When sending money overseas, there is a good chance you will get to choose from SWIFT and peer-to-peer (P2P) transfers. If presented with a choice between the two, going the P2P way might be the better option, and not without reason.
While both SWIFT and P2P transfers work in transferring money across borders and between bank accounts, there are differences that make one alternative better than the other. However, this does not hold true in every scenario.
Globalization, innovations in technology, increased customer expectations, and the entry of several new players have driven the growth of overseas money transfers significantly. An example in case is the peer-to-peer (P2P) space. According to a report released by Deloitte, there are more than 20 P2P applications in the United States alone. Forrester predicts that P2P payments will get to $17 billion by 2020 – a significant increase from $5 billion in 2014.
Overseas money transfer companies that provide P2P transfers have bank accounts in various countries, and they work in matching people who wish to transfer money between different countries.

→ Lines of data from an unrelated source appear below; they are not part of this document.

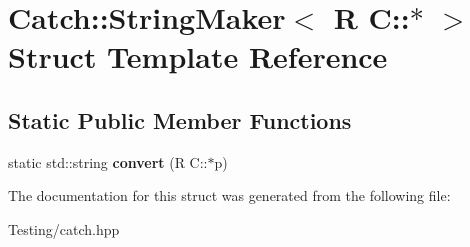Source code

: \hypertarget{struct_catch_1_1_string_maker_3_01_r_01_c_1_1_5_01_4}{\section{Catch\-:\-:String\-Maker$<$ R C\-:\-:$\ast$ $>$ Struct Template Reference}
\label{struct_catch_1_1_string_maker_3_01_r_01_c_1_1_5_01_4}
}
\subsection*{Static Public Member Functions}
\begin{DoxyCompactItemize}
\item 
\hypertarget{struct_catch_1_1_string_maker_3_01_r_01_c_1_1_5_01_4_af69c15e0b406e945777137fe4a333731}{static std\-::string {\bfseries convert} (R C\-::$\ast$p)}\label{struct_catch_1_1_string_maker_3_01_r_01_c_1_1_5_01_4_af69c15e0b406e945777137fe4a333731}

\end{DoxyCompactItemize}


The documentation for this struct was generated from the following file\-:\begin{DoxyCompactItemize}
\item 
Testing/catch.\-hpp\end{DoxyCompactItemize}
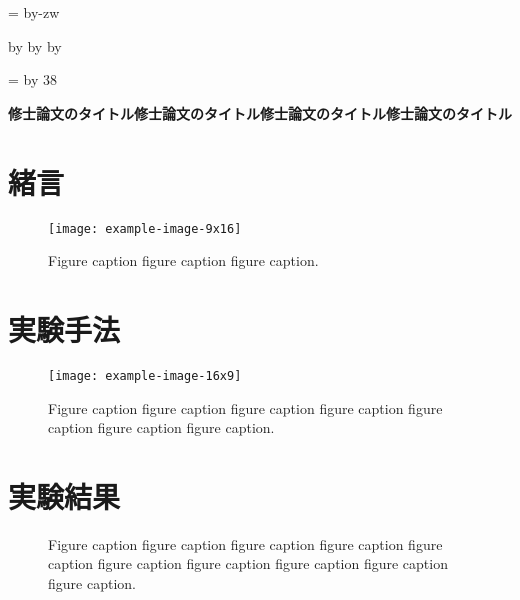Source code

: \documentclass[11pt,dvipdfmx,svgnames,a4paper,uplatex]{ujarticle}
\makeatletter
\def\mojiparline#1{
  \newcounter{mpl}
  \setcounter{mpl}{#1}
  \@tempdima=\linewidth
  \advance\@tempdima by-\value{mpl}zw
  \addtocounter{mpl}{-1}
  \divide\@tempdima by \value{mpl}
  \advance\kanjiskip by\@tempdima
  \advance\parindent by\@tempdima
}
\def\linesparpage#1{
  \baselineskip=\textheight
  \divide\baselineskip by #1
}
\makeatother
\begin{document}
\mojiparline{42}  %
\linesparpage{38}  %

\centerline{\textbf{
  修士論文のタイトル修士論文のタイトル修士論文のタイトル修士論文のタイトル
}}

\section{緒言}

\begin{wrapfigure}{r}{12zw}
  \vspace*{-\intextsep}
  \centering
  \texttt{[image: example-image-9x16]}
  \caption{
    Figure caption figure caption figure caption.
  }
  \label{fig:intruduction}
  \vspace*{-\intextsep}
\end{wrapfigure}

\textcolor{LightGray}{
}


\section{実験手法}  %

\begin{wrapfigure}{r}{26zw}
  \vspace*{-\intextsep}
  \centering
  \texttt{[image: example-image-16x9]}
  \caption{
    Figure caption figure caption figure caption figure caption figure caption figure caption figure caption.
  }
  \label{fig:intruduction}
  \vspace*{-\intextsep}
\end{wrapfigure}

\textcolor{LightGray}{
}


\section{実験結果}  %

\begin{figure}[htb]
  \centering
  \caption{
    Figure caption figure caption figure caption figure caption figure caption figure caption figure caption figure caption figure caption figure caption.
  }
  \label{fig:fig_result}
\end{figure}
\end{document}
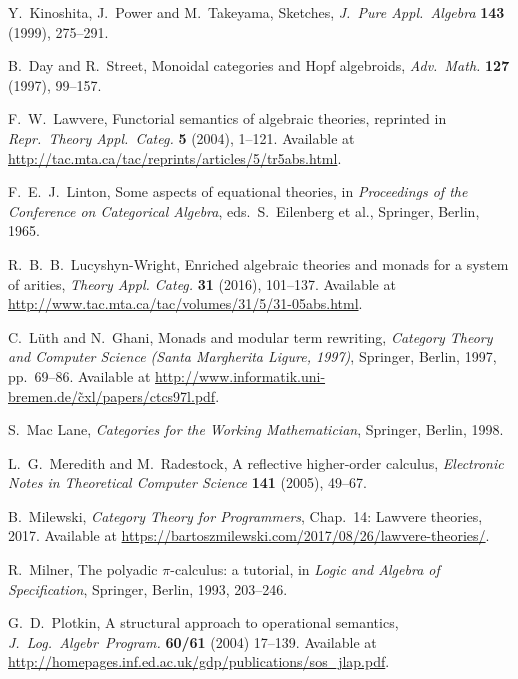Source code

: \documentclass{amsart}
\theoremstyle{definition}
\begin{document}
\begin{thebibliography}{100}
 Y.\ Kinoshita, J.\ Power and M.\ Takeyama, Sketches,
\textsl{J.\ Pure Appl.\ Algebra} \textbf{143} (1999), 275--291.

 B.\ Day and R.\ Street, Monoidal categories and Hopf algebroids,
\textsl{Adv.\ Math.} \textbf{127} (1997), 99--157.

 F.\ W.\ Lawvere, Functorial semantics of algebraic theories, reprinted in
\textsl{Repr.\ Theory Appl.\ Categ.} \textbf{5} (2004), 1--121.  Available at \href{http://tac.mta.ca/tac/reprints/articles/5/tr5abs.html}{http://tac.mta.ca/tac/reprints/articles/5/tr5abs.html}.

 F.\ E.\ J.\ Linton, Some aspects of equational theories, in 
\textsl{Proceedings of the Conference on Categorical Algebra}, eds.\ S.\ Eilenberg et al.,
Springer, Berlin, 1965.

 R.\ B.\ B.\ Lucyshyn-Wright, Enriched algebraic theories and monads for a system of arities, \textsl{Theory Appl. Categ.} \textbf{31} (2016), 101--137.  Available at \href{http://www.tac.mta.ca/tac/volumes/31/5/31-05abs.html}{http://www.tac.mta.ca/tac/volumes/31/5/31-05abs.html}.
	
 C.\ L\"{u}th and N.\ Ghani, Monads and modular term rewriting,
\textsl{Category Theory and Computer Science ({S}anta {M}argherita Ligure, 1997)}, Springer, Berlin, 1997, pp.\ 69--86.  Available at \href{http://www.informatik.uni-bremen.de/~cxl/papers/ctcs97l.pdf}{http://www.informatik.uni-bremen.de/\~cxl/papers/ctcs97l.pdf}.

 S.\ Mac Lane, \textsl{Categories for the Working Mathematician}, Springer, Berlin, 1998.  

    
 L.\ G.\ Meredith and M.\ Radestock, A reflective higher-order calculus,
\textsl{Electronic Notes in Theoretical Computer Science} \textbf{141} (2005), 49--67.

 B.\ Milewski, \textsl{Category Theory for Programmers}, Chap.\ 14: Lawvere theories, 2017.   Available at \href{https://bartoszmilewskiski.com/2017/08/26/lawvere-theories/}{https://bartoszmilewski.com/2017/08/26/lawvere-theories/}.

 R.\ Milner, The polyadic {$\pi$}-calculus: a tutorial, in \textsl{Logic and Algebra of Specification}, Springer, Berlin, 1993, 203--246.

 G.\ D.\ Plotkin, A structural approach to operational semantics, \textsl{J.\ Log.\ Algebr\ Program.} \textbf{60/61} (2004) 17--139.  Available at \href{http://homepages.inf.ed.ac.uk/gdp/publications/sos_jlap.pdf}{http://homepages.inf.ed.ac.uk/gdp/publications/sos\_jlap.pdf}.


\end{thebibliography}
\end{document}
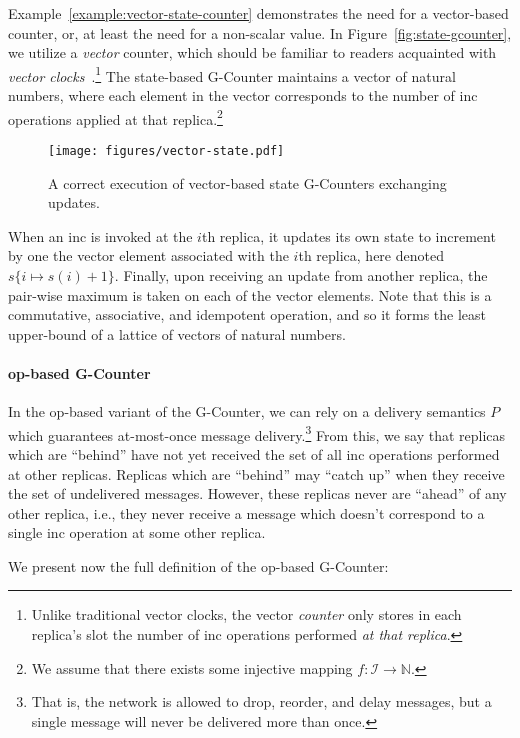 Example~\ref{example:vector-state-counter} demonstrates the need for a
vector-based counter, or, at least the need for a non-scalar value. In
Figure~\ref{fig:state-gcounter}, we utilize a \emph{vector} counter, which
should be familiar to readers acquainted with \emph{vector
clocks}~\citep{lamport78}.\footnote{Unlike traditional vector clocks, the vector
\emph{counter} only stores in each replica's slot the number of \textsf{inc}
operations performed \emph{at that replica}.} The state-based G-Counter maintains
a vector of natural numbers, where each element in the vector corresponds to the
number of \textsf{inc} operations applied at that replica.\footnote{We assume
that there exists some injective mapping $f : \mathcal{I} \to \mathbb{N}$.}

\begin{figure}[H]
  \centering
  \texttt{[image: figures/vector-state.pdf]}
    \caption{A correct execution of vector-based state G-Counters exchanging
      updates.}
\end{figure}

When an \textsf{inc} is invoked at the $i$th replica, it updates its own state
to increment by one the vector element associated with the $i$th replica, here
denoted $s\{i \mapsto s(i) + 1\}$. Finally, upon receiving an update from
another replica, the pair-wise maximum is taken on each of the vector elements.
Note that this is a commutative, associative, and idempotent operation, and so
it forms the least upper-bound of a lattice of vectors of natural numbers.

\paragraph{op-based G-Counter} In the op-based variant of the G-Counter, we can
rely on a delivery semantics $P$ which guarantees at-most-once message
delivery.\footnote{That is, the network is allowed to drop, reorder, and delay
messages, but a single message will never be delivered more than once.} From
this, we say that replicas which are ``behind'' have not yet received the set of
all \textsf{inc} operations performed at other replicas. Replicas which are
``behind'' may ``catch up'' when they receive the set of undelivered messages.
However, these replicas never are ``ahead'' of any other replica, i.e., they
never receive a message which doesn't correspond to a single \textsf{inc}
operation at some other replica.

We present now the full definition of the op-based G-Counter:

This is how it works. You transfer money into a local bank account of the company you work with. Then, the company matches your transfer with someone who wishes to send money in the opposite direction. The sender on the other side also deposits money into a local bank account. Both recipients then receive money from local bank accounts, and no actual overseas money transfer takes place.
In instances when companies that provide P2P transfers are unable to match transfers at both ends, they carry out the transfers on their own, although this comes at a slightly higher cost. Peer-to-peer transfers can be a great way to transfer funds involving major currencies, but not many companies provide P2P transfers for exotic currencies.
Usually, there are no minimum limits for P2P transfers, and maximum limits can be rather high depending on the company you select. CurrencyFair, for instance, is said to have carried out a single P2P transfer valued at €17 million. TransferWise, on the other hand, has transferred over £1 billion since its inception.
Paying For Your Transfer
Peer-to-peer money transfer companies are predominantly online, and you will be hard-pressed in finding one that lets you pay for your transfer using cash. However, this is not a problem with banks that carry out SWIFT transfers. Paying for a P2P transfer using your bank account is fairly simple. Depending on where you live, you might also be able to pay using debit cards, credit cards, and other region-specific methods.